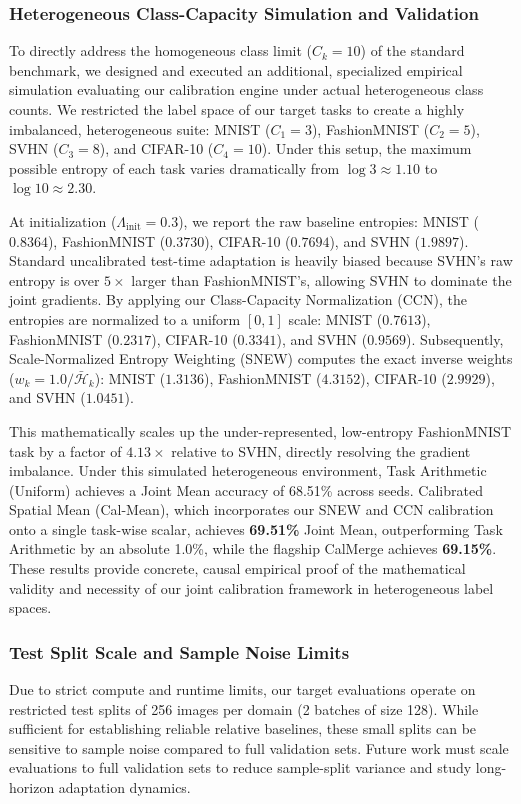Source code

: \subsubsection{Heterogeneous Class-Capacity Simulation and Validation}
To directly address the homogeneous class limit ($C_k = 10$) of the standard benchmark, we designed and executed an additional, specialized empirical simulation evaluating our calibration engine under actual heterogeneous class counts. We restricted the label space of our target tasks to create a highly imbalanced, heterogeneous suite: MNIST ($C_1 = 3$), FashionMNIST ($C_2 = 5$), SVHN ($C_3 = 8$), and CIFAR-10 ($C_4 = 10$). Under this setup, the maximum possible entropy of each task varies dramatically from $\log 3 \approx 1.10$ to $\log 10 \approx 2.30$.

At initialization ($\Lambda_{\text{init}} = 0.3$), we report the raw baseline entropies: MNIST ($0.8364$), FashionMNIST ($0.3730$), CIFAR-10 ($0.7694$), and SVHN ($1.9897$). Standard uncalibrated test-time adaptation is heavily biased because SVHN's raw entropy is over $5\times$ larger than FashionMNIST's, allowing SVHN to dominate the joint gradients. By applying our Class-Capacity Normalization (CCN), the entropies are normalized to a uniform $[0, 1]$ scale: MNIST ($0.7613$), FashionMNIST ($0.2317$), CIFAR-10 ($0.3341$), and SVHN ($0.9569$). Subsequently, Scale-Normalized Entropy Weighting (SNEW) computes the exact inverse weights ($w_k = 1.0 / \bar{\mathcal{H}}_k$): MNIST ($1.3136$), FashionMNIST ($4.3152$), CIFAR-10 ($2.9929$), and SVHN ($1.0451$).

This mathematically scales up the under-represented, low-entropy FashionMNIST task by a factor of $4.13\times$ relative to SVHN, directly resolving the gradient imbalance. Under this simulated heterogeneous environment, Task Arithmetic (Uniform) achieves a Joint Mean accuracy of 68.51\% across seeds. Calibrated Spatial Mean (Cal-Mean), which incorporates our SNEW and CCN calibration onto a single task-wise scalar, achieves \textbf{69.51\%} Joint Mean, outperforming Task Arithmetic by an absolute 1.0\%, while the flagship CalMerge achieves \textbf{69.15\%}. These results provide concrete, causal empirical proof of the mathematical validity and necessity of our joint calibration framework in heterogeneous label spaces.

\subsubsection{Test Split Scale and Sample Noise Limits}
Due to strict compute and runtime limits, our target evaluations operate on restricted test splits of 256 images per domain (2 batches of size 128). While sufficient for establishing reliable relative baselines, these small splits can be sensitive to sample noise compared to full validation sets. Future work must scale evaluations to full validation sets to reduce sample-split variance and study long-horizon adaptation dynamics.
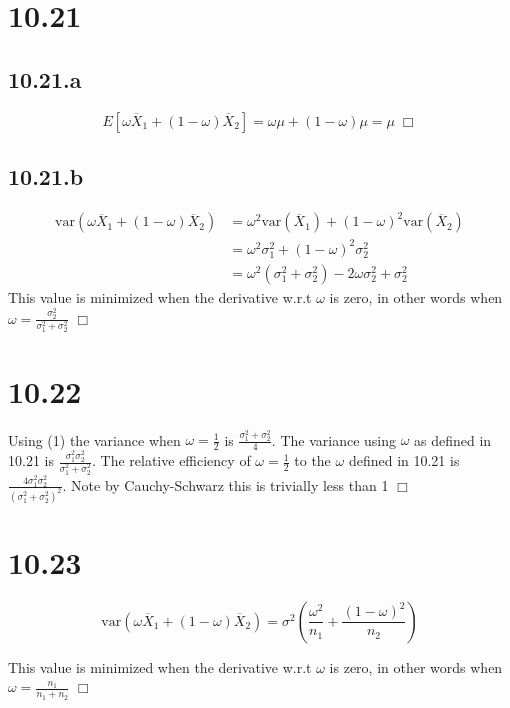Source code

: \documentclass{article}
\newcommand{\var}[1]{\mathrm{var}(#1)}
\begin{document}
\section*{10.21}
\subsection*{10.21.a}
$$E[\omega \overline{X}_1 + (1-\omega)\overline{X}_2] = \omega \mu + (1-\omega)\mu = \mu \; \Box$$
\subsection*{10.21.b}
\begin{equation}
\begin{split}
  \var{\omega \overline{X}_1 + (1-\omega)\overline{X}_2} &= \omega^2 \var{\overline{X}_1} + (1-\omega)^2\var{\overline{X}_2}\\
  &= \omega^2 \sigma_1^2 + (1-\omega)^2\sigma_2^2\\
  &= \omega^2(\sigma_1^2 + \sigma_2^2) - 2\omega\sigma_2^2 + \sigma_2^2
\end{split}
\end{equation}
This value is minimized when the derivative w.r.t $\omega$ is zero, in other words when $\omega = \frac{\sigma_2^2}{\sigma_1^2 + \sigma_2^2}$ $\Box$

\section*{10.22}
Using (1) the variance when $\omega = \frac{1}{2}$ is $\frac{\sigma_1^2 + \sigma_2^2}{4}$. The variance using $\omega$ as defined in 10.21 is $\frac{\sigma_1^2 \sigma_2^2}{\sigma_1^2 + \sigma_2^2}$. The relative efficiency of $\omega = \frac{1}{2}$ to the $\omega$ defined in 10.21 is $\frac{4 \sigma_1^2 \sigma_2^2}{\left(\sigma_1^2 + \sigma_2^2\right)^2}$. Note by Cauchy-Schwarz this is trivially less than 1 $\Box$

\section*{10.23}
\begin{equation}
\var{\omega \overline{X}_1 + (1-\omega)\overline{X}_2} = \sigma^2 \left(\frac{\omega^2}{n_1} + \frac{(1-\omega)^2}{n_2} \right)
\end{equation}

This value is minimized when the derivative w.r.t $\omega$ is zero, in other words when $\omega = \frac{n_1}{n_1 + n_2}$ $\Box$ 
\end{document}
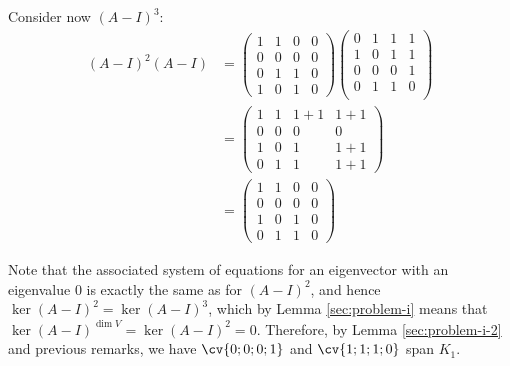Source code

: \documentclass[11pt]{scrartcl}
\begin{document}
\begin{soln}
  Consider now $(A-I)^3$:
  \begin{align}
    (A-I)^2(A-I)                & = \begin{pmatrix}
      1                         & 1 & 0   & 0   \\
      0                         & 0 & 0   & 0   \\
      0                         & 1 & 1   & 0   \\
      1                         & 0 & 1   & 0
    \end{pmatrix}
                      \begin{pmatrix}
                        0       & 1 & 1   & 1   \\
                        1       & 0 & 1   & 1   \\
                        0       & 0 & 0   & 1   \\
                        0       & 1 & 1   & 0   \\
                      \end{pmatrix}             \\
                                & =
                            \begin{pmatrix}
                              1 & 1 & 1+1 & 1+1 \\
                              0 & 0 & 0   & 0   \\
                              1 & 0 & 1   & 1+1 \\
                              0 & 1 & 1   & 1+1
                            \end{pmatrix}       \\
                                & =
                                  \begin{pmatrix}
                                    1 & 1 & 0 & 0\\
                                    0 & 0 & 0 & 0\\
                                    1 & 0 & 1 & 0\\
                                    0 & 1 & 1 & 0
                                  \end{pmatrix}
  \end{align}

  Note that the associated system of equations for an eigenvector with
  an eigenvalue 0 is exactly the same as for $(A-I)^2$, and hence
  $\ker (A-I)^2= \ker(A-I)^3$, which by Lemma \ref{sec:problem-i}
  means that $\ker(A-I)^{\dim V} =\ker (A-I)^2= 0$. Therefore, by
  Lemma \ref{sec:problem-i-2} and previous remarks, we have
  $\cv{0;0;0;1}$ and $\cv{1;1;1;0}$ span $K_1$.




\end{soln}
\end{document}
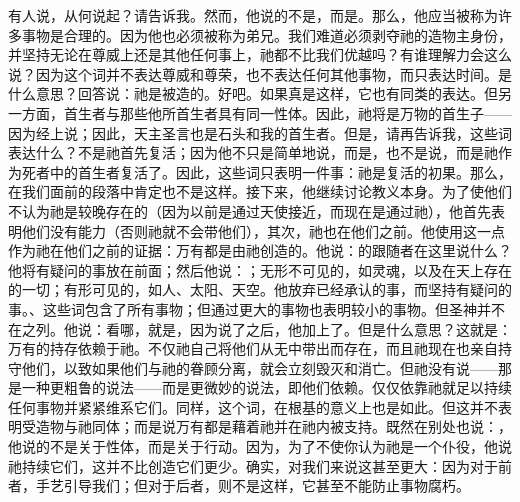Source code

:有人说，从何说起？请告诉我。然而，他说的不是，而是。那么，他应当被称为许多事物是合理的。因为他也必须被称为弟兄。我们难道必须剥夺祂的造物主身份，并坚持无论在尊威上还是其他任何事上，祂都不比我们优越吗？有谁理解力会这么说？因为这个词并不表达尊威和尊荣，也不表达任何其他事物，而只表达时间。是什么意思？回答说：祂是被造的。好吧。如果真是这样，它也有同类的表达。但另一方面，首生者与那些他所首生者具有同一性体。因此，祂将是万物的首生子——因为经上说；因此，天主圣言也是石头和我的首生者。但是，请再告诉我，这些词表达什么？不是祂首先复活；因为他不只是简单地说，而是，也不是说，而是祂作为死者中的首生者复活了。因此，这些词只表明一件事：祂是复活的初果。那么，在我们面前的段落中肯定也不是这样。接下来，他继续讨论教义本身。为了使他们不认为祂是较晚存在的（因为以前是通过天使接近，而现在是通过祂），他首先表明他们没有能力（否则祂就不会带他们），其次，祂也在他们之前。他使用这一点作为祂在他们之前的证据：万有都是由祂创造的。他说：的跟随者在这里说什么？他将有疑问的事放在前面；然后他说：；无形不可见的，如灵魂，以及在天上存在的一切；有形可见的，如人、太阳、天空。他放弃已经承认的事，而坚持有疑问的事。、这些词包含了所有事物；但通过更大的事物也表明较小的事物。但圣神并不在之列。他说：看哪，就是，因为说了之后，他加上了。但是什么意思？这就是：万有的持存依赖于祂。不仅祂自己将他们从无中带出而存在，而且祂现在也亲自持守他们，以致如果他们与祂的眷顾分离，就会立刻毁灭和消亡。但祂没有说——那是一种更粗鲁的说法——而是更微妙的说法，即他们依赖。仅仅依靠祂就足以持续任何事物并紧紧维系它们。同样，这个词，在根基的意义上也是如此。但这并不表明受造物与祂同体；而是说万有都是藉着祂并在祂内被支持。既然在别处也说：，他说的不是关于性体，而是关于行动。因为，为了不使你认为祂是一个仆役，他说祂持续它们，这并不比创造它们更少。确实，对我们来说这甚至更大：因为对于前者，手艺引导我们；但对于后者，则不是这样，它甚至不能防止事物腐朽。\par

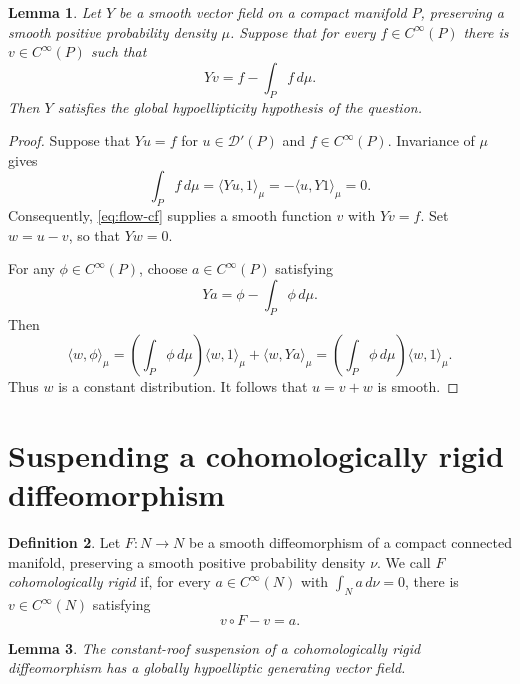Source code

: \documentclass[11pt]{article}
\newtheorem{lemma}{Lemma}
\theoremstyle{definition}
\newtheorem{definition}[lemma]{Definition}
\theoremstyle{remark}
\newcommand{\Dprime}{\mathcal{D}'}
\begin{document}
\begin{lemma}\label{lem:cf-gh}
Let $Y$ be a smooth vector field on a compact manifold $P$, preserving
a smooth positive probability density $\mu$. Suppose that for every
$f\in C^\infty(P)$ there is $v\in C^\infty(P)$ such that
\begin{equation}\label{eq:flow-cf}
 Yv=f-\int_P f\,d\mu.
\end{equation}
Then $Y$ satisfies the global hypoellipticity hypothesis of the question.
\end{lemma}

\begin{proof}
Suppose that $Yu=f$ for $u\in\Dprime(P)$ and $f\in C^\infty(P)$.
Invariance of $\mu$ gives
\[
 \int_P f\,d\mu
 =
 \langle Yu,1\rangle_\mu
 =
 -\langle u,Y1\rangle_\mu
 =
 0.
\]
Consequently, \eqref{eq:flow-cf} supplies a smooth function $v$ with
$Yv=f$. Set $w=u-v$, so that $Yw=0$.

For any $\phi\in C^\infty(P)$, choose $a\in C^\infty(P)$ satisfying
\[
 Ya=\phi-\int_P\phi\,d\mu.
\]
Then
\[
 \langle w,\phi\rangle_\mu
 =
 \left(\int_P\phi\,d\mu\right)\langle w,1\rangle_\mu
 +\langle w,Ya\rangle_\mu
 =
 \left(\int_P\phi\,d\mu\right)\langle w,1\rangle_\mu.
\]
Thus $w$ is a constant distribution. It follows that $u=v+w$ is smooth.
\end{proof}

\section{Suspending a cohomologically rigid diffeomorphism}

\begin{definition}
Let $F:N\to N$ be a smooth diffeomorphism of a compact connected
manifold, preserving a smooth positive probability density $\nu$.
We call $F$ \emph{cohomologically rigid} if, for every
$a\in C^\infty(N)$ with $\int_N a\,d\nu=0$, there is
$v\in C^\infty(N)$ satisfying
\begin{equation}\label{eq:map-cf}
 v\circ F-v=a.
\end{equation}
\end{definition}

\begin{lemma}\label{lem:suspension}
The constant-roof suspension of a cohomologically rigid diffeomorphism
has a globally hypoelliptic generating vector field.
\end{lemma}
\end{document}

---------------

WHAT IS EXPECTED:
Nothing but the lines from the first line of the data through the line with "Class-Capacity Simulation and" belongs in the answer, copied exactly and without pictures.

WRITTEN RESPONSE:
Source code

: \subsubsection{Heterogeneous Class-Capacity Simulation and Validation}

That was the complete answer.